Champion Real Estate Services received a preliminary plan approval for Sunbury Pointe Apartmentsduring last week’s Sunbury Village Council meeting.
Champion plans to build the 146-unit complex at the intersection of South Miller Drive and Fairland Avenue, across the street from General Rosecrans Elementary School in Sunbury.
Folks who have been following the Champion process through zoning and council would tell you, however, that the approval was not a slam-dunk.
Champion first received approval from members of Sunbury’s Planning & Zoning Commission in August of 2015 to build 98 town homes, 30 of them three-bedroom, 48 two-bedroom garden apartments with target rents from $1,200 a month to $1,450 a month on the 12.5-acre site.
Then the developer did the math and determined that water and sewer tap fees, combined with escalating building materials costs, would put the project over budget.

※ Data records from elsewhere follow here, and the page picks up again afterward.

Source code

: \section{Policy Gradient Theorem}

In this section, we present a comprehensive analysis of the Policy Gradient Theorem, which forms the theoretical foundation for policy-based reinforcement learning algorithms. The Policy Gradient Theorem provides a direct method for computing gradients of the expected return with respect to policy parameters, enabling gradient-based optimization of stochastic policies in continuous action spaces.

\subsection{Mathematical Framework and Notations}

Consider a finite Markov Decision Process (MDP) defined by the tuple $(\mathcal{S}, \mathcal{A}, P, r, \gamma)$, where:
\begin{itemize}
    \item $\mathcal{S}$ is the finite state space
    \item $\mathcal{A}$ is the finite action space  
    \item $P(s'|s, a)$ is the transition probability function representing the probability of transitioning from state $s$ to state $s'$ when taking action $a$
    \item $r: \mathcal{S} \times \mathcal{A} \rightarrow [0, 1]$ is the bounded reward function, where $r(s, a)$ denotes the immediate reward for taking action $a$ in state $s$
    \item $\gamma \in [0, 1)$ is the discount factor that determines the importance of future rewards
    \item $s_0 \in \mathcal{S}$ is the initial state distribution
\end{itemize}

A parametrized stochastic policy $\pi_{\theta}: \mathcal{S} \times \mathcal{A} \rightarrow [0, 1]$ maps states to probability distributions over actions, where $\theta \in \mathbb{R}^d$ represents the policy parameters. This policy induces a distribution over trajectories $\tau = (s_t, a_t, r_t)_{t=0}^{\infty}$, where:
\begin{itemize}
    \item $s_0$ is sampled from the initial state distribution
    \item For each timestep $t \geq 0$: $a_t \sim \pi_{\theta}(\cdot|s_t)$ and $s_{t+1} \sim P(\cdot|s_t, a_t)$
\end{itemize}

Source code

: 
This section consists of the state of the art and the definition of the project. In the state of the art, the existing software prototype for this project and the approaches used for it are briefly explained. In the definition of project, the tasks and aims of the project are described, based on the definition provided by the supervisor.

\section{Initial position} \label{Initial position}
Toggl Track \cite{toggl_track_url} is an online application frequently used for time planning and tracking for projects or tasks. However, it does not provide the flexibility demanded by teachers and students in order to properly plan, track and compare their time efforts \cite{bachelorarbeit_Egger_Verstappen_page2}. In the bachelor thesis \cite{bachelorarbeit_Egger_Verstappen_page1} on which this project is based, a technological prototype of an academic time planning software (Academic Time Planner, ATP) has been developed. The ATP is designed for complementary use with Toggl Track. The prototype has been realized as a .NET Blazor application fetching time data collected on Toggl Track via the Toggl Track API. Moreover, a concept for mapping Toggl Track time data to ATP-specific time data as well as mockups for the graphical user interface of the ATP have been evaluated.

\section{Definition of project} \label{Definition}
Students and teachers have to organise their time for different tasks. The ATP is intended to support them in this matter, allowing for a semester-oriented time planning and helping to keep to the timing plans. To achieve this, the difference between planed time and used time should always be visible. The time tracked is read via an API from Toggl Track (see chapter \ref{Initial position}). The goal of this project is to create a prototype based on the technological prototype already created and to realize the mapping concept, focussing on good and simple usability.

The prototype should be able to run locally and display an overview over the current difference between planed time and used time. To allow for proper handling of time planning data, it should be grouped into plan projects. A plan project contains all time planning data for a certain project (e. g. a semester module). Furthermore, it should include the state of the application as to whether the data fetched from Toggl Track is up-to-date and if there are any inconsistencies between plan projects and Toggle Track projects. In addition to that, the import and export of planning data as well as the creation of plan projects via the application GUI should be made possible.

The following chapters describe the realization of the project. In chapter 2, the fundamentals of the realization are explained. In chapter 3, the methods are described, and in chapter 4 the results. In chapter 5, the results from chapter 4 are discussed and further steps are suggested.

After almost a year in limbo, Champion returned to Sunbury with a modified plan that had enough significant changes that it was remanded back to the zoning commission.

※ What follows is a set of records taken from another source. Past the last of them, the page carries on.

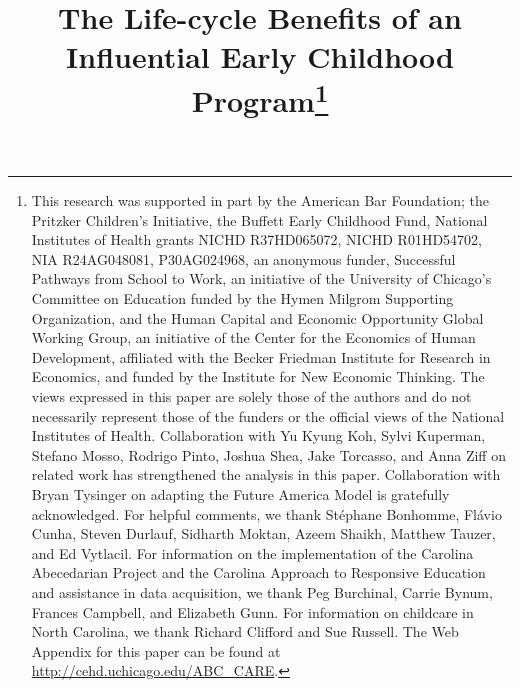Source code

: 


\newcommand*\leftright[2]{%
  \leavevmode
  \rlap{#1}%
  \hspace{0.5\linewidth}%
  #2}

\newcommand{\orth}{\ensuremath{\perp\!\!\!\perp}}%
\newcommand{\indep}{\orth}%
\newcommand{\notorth}{\ensuremath{\perp\!\!\!\!\!\!\diagup\!\!\!\!\!\!\perp}}%
\newcommand{\notindep}{\notorth}





\begin{titlepage}

\title{\Large \textbf{The Life-cycle Benefits of an Influential Early Childhood Program}\thanks{This research was supported in part by the American Bar Foundation; the Pritzker Children's Initiative, the Buffett Early Childhood Fund, National Institutes of Health grants NICHD R37HD065072, NICHD R01HD54702, NIA R24AG048081, P30AG024968, an anonymous funder, Successful Pathways from School to Work, an initiative of the University of Chicago's Committee on Education funded by the Hymen Milgrom Supporting Organization, and the Human Capital and Economic Opportunity Global Working Group, an initiative of the Center for the Economics of Human Development, affiliated with the Becker Friedman Institute for Research in Economics, and funded by the Institute for New Economic Thinking. The views expressed in this paper are solely those of the authors and do not necessarily represent those of the funders or the official views of the National Institutes of Health. Collaboration with Yu Kyung Koh, Sylvi Kuperman, Stefano Mosso, Rodrigo Pinto, Joshua Shea, Jake Torcasso, and Anna Ziff on related work has strengthened the analysis in this paper. Collaboration with Bryan Tysinger on adapting the Future America Model is gratefully acknowledged. For helpful comments, we thank St\'{e}phane Bonhomme, Fl\'{a}vio Cunha, Steven Durlauf, Sidharth Moktan, Azeem Shaikh, Matthew Tauzer, and Ed Vytlacil. For information on the implementation of the Carolina Abecedarian Project and the Carolina Approach to Responsive Education and assistance in data acquisition, we thank Peg Burchinal, Carrie Bynum, Frances Campbell, and Elizabeth Gunn. For information on childcare in North Carolina, we thank Richard Clifford and Sue Russell. The Web Appendix for this paper can be found at \url{http://cehd.uchicago.edu/ABC_CARE}.}}


\end{titlepage}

The reconfigured plan showed that Sunbury Pointe’s town homes would be reduced by 50 percent, and garden units increased 50 percent – there would 34 two-bedroom town homes, 16 three-bedroom town homes, and 96 apartment units for a gross density of 11.77 units per acre.
On August 22, members of the zoning commission approved the revised plan.
Because of the significant changes to the older approved plan, the new plan should have had a public hearing and three readings at Sunbury Village Council before an up or down vote.
David Hodge, of the New Albany law firm of Underhill and Hodge, was in chambers during the Sept. 7 council meeting for the Sunbury Pointe public hearing and first reading of an ordinance that would approve the project’s preliminary plan.
Hodge said the developer was requesting a suspension of the rules of council, emergency language added to the ordinance, and a vote to approve the ordinance on the first reading.
“They plan to close on the construction loan in November, start construction by the end of the year,” Hodge said, “with first unit occupancy in May or June of next year.”
Sunbury Mayor Tommy Hatfield said he recommend approved of the reconfigured Sunbury Pointe preliminary plan contingent on final legal and engineering approval.
Council members suspended the rules, added emergency language, approved the emergency language, and approved the ordinance, with council member Joe Gochenour dissenting on each vote.